Bella had heard of Captain Standish, both from his brother officers and from the outside world, until she knew his excellences and accomplishments by heart. She was inspired with the same desire to cultivate his acquaintance which agitated feminine society in the brand-new Granges, Moats, and Manors round Great Yafford. The Porkmans had met him at a fancy ball, where he had stood out from the tinselled King Charleses, and the spangled Black Princes, and the theatrical brigands and troubadours, in the actual dress of a Spanish bullfighter. He had once accepted an invitation to dine at the Porkmans’, had disappointed them at the last moment, and had called a week after. The Miss Porkmans had forgiven the ungracious disappointment on account of the gracious call.

‘He looks lovely in morning dress,’ said Blanche Porkman, who was youthful and enthusiastic. ‘If you knew him you would rave about him.’

‘I never rave about people,’ returned Bella, with dignity. ‘And I don’t in the least care about knowing this Captain Standish.’

‘This Captain Standish!’ echoed Blanche Porkman, indignantly. ‘You needn’t put a demonstrative pronoun before him, Mrs. Piper. There’s nobody else like him.’

In spite of her affected indifference, Bella was bent upon bringing Captain Standish to the Park. He had called upon the Porkmans. Was she—with her advanced ideas of elegance and her unlimited capacity for reading French novels—to be of less account than the Porkmans? Was that overgrown Blanche, with her drab hair and complexion, and goggle eyes, to boast of an acquaintance beyond Bella’s reach?

‘The next time you come, colonel, you must bring Captain Standish,’ said Mrs. Piper to the cordial O’Shaughnessy, after that gentleman had dined copiously at Mr.
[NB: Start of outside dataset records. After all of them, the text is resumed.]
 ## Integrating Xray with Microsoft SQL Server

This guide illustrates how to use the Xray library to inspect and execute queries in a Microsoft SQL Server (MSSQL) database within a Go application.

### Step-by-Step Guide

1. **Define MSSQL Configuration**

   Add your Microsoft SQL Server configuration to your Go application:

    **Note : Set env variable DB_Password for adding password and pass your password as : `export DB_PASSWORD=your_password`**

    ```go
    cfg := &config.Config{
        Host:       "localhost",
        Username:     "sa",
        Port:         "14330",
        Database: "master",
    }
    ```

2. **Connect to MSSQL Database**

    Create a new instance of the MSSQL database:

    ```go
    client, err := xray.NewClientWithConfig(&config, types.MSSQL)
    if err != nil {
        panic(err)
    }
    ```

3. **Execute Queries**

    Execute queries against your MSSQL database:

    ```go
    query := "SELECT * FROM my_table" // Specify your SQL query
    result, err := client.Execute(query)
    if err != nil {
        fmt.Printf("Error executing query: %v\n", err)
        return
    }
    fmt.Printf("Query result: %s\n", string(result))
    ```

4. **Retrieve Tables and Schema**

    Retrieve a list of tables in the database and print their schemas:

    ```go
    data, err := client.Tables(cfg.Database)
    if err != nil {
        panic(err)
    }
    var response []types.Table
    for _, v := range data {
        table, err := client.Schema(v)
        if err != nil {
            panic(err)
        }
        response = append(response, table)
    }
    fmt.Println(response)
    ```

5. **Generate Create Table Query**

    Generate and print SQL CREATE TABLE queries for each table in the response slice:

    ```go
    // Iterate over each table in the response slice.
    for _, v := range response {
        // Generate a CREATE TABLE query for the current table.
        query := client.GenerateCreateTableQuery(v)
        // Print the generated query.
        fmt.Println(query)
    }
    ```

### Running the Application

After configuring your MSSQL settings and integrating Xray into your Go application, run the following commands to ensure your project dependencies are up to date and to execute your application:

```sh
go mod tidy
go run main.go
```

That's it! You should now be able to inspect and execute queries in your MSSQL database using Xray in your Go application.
Piper’s expense, and told all his tiger stories, in which he was apt to lose the tiger in a jumble of irrelevant parentheses.

‘Madam, if I live and he lives till next Thursday, Standish shall do homage at the shrine of beauty and domestic excellence,’ protested the colonel, which was merely his way of saying that Captain Standish should come to see Mrs. Piper.

The following Thursday came, but no Standish. Another and another Thursday, and the colonel still appeared, apologetic and disgusted. That fellow Standish was perfectly incorrigible, he declared. But this was the fourth Thursday, and Captain Standish was here.

‘Madam,’ said the colonel, introducing his junior, ‘I have kept my promise. If this fellow had tried to put me off to-day I should have lugged him here by the hair of his head.’

‘And if I had known how charming—a place I was to see, I should have come ages ago without your interference, colonel,’ said the captain.